> [EXERCISE DESCRIPTION] The word to look for is "with". Report every line of the entries below that has it.

PROVIDED DATA: Begin

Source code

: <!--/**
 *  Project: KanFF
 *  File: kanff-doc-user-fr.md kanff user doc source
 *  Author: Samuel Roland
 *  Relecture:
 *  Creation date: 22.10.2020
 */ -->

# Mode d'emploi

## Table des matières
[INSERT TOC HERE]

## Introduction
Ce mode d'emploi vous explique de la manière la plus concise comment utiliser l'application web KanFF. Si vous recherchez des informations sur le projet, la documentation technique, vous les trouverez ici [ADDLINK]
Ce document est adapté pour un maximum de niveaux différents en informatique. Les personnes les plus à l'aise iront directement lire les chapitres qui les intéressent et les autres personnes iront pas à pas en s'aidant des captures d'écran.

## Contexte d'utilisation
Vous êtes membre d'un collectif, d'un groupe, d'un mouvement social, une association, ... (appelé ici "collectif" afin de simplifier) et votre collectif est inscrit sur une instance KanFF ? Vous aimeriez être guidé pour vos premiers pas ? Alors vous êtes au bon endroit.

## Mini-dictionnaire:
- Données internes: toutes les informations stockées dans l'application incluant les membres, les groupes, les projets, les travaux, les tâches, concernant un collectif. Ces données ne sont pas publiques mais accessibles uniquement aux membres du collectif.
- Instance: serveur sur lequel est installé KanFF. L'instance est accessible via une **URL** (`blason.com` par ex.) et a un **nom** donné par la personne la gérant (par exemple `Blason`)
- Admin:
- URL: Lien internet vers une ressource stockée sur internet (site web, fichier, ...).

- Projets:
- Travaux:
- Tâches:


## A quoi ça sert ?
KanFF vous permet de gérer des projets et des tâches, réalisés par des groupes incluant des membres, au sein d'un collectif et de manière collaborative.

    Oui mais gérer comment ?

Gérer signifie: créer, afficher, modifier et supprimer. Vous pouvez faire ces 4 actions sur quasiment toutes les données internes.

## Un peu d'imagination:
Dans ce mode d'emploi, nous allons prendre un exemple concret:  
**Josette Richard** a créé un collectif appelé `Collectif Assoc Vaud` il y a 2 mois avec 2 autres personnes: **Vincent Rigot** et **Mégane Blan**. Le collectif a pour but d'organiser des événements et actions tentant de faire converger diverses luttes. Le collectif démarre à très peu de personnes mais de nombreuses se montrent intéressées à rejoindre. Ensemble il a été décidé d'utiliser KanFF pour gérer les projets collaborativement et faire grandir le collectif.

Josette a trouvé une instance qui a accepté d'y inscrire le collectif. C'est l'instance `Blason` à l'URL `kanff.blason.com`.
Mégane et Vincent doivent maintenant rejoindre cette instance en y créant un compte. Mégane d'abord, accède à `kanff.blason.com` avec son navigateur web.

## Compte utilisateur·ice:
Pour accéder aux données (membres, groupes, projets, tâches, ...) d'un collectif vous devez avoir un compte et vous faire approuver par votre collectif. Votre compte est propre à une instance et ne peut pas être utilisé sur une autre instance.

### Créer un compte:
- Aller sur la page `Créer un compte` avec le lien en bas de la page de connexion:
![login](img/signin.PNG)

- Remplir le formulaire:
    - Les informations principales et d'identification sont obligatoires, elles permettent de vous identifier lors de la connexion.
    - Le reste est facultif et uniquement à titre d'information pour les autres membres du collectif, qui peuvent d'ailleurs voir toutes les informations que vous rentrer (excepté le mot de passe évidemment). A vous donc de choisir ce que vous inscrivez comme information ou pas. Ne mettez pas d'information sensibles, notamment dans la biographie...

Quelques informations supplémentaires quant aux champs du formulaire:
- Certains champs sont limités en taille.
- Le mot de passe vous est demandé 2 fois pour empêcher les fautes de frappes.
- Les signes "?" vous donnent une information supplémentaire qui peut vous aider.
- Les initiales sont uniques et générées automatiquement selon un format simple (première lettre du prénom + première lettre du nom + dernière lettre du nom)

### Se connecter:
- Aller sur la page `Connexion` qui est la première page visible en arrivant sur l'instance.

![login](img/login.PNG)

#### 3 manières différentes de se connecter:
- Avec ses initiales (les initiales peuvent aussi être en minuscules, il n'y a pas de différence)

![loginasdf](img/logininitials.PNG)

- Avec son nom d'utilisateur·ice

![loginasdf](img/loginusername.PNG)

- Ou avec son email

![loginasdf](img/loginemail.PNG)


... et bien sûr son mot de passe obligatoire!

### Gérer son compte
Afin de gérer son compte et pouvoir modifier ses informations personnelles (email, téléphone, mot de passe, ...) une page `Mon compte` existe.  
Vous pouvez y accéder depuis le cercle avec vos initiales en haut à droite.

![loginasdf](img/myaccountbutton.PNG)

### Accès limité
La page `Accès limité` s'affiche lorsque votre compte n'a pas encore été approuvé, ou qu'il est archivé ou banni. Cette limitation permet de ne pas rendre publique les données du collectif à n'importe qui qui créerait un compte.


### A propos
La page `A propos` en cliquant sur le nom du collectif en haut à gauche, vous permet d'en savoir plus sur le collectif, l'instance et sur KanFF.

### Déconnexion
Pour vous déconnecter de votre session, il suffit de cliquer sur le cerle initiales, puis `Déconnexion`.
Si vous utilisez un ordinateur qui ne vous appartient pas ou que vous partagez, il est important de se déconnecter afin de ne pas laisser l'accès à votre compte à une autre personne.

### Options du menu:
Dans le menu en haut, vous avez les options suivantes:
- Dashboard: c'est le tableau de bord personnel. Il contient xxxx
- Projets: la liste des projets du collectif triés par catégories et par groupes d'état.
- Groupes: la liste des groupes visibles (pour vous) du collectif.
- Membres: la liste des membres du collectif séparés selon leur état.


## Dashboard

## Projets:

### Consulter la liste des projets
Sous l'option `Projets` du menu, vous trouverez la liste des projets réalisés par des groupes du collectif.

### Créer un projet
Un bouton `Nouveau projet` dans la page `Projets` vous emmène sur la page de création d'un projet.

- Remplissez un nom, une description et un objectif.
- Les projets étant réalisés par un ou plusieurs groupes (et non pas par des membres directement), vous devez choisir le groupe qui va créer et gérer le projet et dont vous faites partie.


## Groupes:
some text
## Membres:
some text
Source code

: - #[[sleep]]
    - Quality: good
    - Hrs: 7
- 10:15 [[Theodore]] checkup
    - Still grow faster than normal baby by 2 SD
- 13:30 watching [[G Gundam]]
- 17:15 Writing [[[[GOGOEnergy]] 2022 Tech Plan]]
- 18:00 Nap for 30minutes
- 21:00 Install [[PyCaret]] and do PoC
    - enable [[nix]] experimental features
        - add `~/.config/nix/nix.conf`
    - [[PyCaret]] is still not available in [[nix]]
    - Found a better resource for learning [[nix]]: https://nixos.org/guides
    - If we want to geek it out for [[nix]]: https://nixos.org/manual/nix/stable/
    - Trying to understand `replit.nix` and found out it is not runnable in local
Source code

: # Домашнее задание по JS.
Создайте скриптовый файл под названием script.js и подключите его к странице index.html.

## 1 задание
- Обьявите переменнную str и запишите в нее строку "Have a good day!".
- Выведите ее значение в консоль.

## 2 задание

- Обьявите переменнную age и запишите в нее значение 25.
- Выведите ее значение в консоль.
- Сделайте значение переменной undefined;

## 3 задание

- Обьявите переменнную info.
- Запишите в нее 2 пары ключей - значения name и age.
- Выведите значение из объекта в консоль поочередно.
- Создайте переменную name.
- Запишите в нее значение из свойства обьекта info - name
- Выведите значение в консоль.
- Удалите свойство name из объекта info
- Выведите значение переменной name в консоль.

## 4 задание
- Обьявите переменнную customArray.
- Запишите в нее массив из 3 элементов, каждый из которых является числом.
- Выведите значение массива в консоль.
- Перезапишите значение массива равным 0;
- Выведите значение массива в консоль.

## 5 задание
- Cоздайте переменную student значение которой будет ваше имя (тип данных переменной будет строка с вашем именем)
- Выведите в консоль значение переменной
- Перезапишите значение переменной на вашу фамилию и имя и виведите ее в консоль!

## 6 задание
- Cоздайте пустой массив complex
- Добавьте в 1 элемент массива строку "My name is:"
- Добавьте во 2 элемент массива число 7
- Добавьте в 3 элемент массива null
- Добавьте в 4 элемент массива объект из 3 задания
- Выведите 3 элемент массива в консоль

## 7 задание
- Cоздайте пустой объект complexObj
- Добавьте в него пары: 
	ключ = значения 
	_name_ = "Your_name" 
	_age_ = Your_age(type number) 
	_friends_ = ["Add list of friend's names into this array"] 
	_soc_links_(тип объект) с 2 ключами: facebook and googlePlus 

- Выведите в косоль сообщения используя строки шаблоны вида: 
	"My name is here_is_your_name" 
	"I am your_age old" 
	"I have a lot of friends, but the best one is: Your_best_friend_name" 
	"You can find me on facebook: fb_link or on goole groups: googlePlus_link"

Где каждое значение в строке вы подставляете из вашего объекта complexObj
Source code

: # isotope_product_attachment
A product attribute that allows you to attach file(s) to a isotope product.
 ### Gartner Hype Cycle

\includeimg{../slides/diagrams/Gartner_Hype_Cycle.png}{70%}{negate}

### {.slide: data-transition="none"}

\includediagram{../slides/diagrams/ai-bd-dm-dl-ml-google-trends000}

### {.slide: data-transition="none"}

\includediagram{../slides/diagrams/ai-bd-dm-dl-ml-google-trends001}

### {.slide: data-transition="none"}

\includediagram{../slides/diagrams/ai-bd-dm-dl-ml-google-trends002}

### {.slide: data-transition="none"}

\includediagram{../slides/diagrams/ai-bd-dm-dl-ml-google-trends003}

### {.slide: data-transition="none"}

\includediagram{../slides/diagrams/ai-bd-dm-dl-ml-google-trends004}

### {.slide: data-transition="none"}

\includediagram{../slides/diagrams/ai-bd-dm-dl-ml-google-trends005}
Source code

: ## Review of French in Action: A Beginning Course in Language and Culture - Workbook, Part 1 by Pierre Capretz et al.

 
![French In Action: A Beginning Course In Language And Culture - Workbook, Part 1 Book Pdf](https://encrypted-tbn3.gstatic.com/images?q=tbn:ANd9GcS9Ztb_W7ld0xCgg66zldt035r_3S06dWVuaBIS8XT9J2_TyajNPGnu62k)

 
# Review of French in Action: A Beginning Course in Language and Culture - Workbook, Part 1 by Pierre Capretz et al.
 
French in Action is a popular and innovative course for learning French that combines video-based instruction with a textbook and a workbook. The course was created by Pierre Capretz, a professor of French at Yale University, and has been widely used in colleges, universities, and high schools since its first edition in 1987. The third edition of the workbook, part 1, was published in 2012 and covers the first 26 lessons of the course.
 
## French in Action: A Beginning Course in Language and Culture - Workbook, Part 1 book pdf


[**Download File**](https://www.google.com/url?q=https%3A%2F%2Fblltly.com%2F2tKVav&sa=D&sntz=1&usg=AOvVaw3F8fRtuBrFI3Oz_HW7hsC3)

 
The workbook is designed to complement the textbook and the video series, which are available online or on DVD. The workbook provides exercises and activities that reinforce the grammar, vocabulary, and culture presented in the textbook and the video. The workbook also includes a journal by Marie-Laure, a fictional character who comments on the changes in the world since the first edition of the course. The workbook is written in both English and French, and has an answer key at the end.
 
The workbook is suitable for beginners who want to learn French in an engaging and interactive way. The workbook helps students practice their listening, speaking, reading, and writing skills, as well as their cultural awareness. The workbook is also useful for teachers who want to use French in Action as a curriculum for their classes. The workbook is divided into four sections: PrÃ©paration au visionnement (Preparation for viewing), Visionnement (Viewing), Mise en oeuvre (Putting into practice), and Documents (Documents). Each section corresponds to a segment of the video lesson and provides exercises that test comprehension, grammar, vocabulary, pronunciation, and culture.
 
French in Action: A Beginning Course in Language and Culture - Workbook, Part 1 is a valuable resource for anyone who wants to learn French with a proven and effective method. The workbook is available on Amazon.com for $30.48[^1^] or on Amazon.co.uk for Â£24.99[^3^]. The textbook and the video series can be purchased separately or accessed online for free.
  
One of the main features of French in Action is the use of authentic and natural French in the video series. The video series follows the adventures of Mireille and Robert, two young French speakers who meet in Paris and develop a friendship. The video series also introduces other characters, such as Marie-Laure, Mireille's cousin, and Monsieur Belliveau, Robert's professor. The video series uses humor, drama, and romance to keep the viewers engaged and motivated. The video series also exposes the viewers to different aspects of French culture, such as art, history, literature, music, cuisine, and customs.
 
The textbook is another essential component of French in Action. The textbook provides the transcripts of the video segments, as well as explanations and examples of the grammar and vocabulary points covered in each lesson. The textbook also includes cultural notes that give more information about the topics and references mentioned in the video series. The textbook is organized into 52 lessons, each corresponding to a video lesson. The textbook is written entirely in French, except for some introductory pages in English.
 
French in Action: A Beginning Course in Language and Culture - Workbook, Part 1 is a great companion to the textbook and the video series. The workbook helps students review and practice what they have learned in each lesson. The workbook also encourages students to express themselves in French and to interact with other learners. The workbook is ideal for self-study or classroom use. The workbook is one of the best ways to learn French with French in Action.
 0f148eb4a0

PROVIDED DATA: End

> [TASK OUTPUT]
French in Action is a popular and innovative course for learning French that combines video-based instruction with a textbook and a workbook. The course was created by Pierre Capretz, a professor of French at Yale University, and has been widely used in colleges, universities, and high schools since its first edition in 1987. The third edition of the workbook, part 1, was published in 2012 and covers the first 26 lessons of the course.
French in Action: A Beginning Course in Language and Culture - Workbook, Part 1 is a valuable resource for anyone who wants to learn French with a proven and effective method. The workbook is available on Amazon.com for $30.48[^1^] or on Amazon.co.uk for Â£24.99[^3^]. The textbook and the video series can be purchased separately or accessed online for free.
French in Action: A Beginning Course in Language and Culture - Workbook, Part 1 is a great companion to the textbook and the video series. The workbook helps students review and practice what they have learned in each lesson. The workbook also encourages students to express themselves in French and to interact with other learners. The workbook is ideal for self-study or classroom use. The workbook is one of the best ways to learn French with French in Action.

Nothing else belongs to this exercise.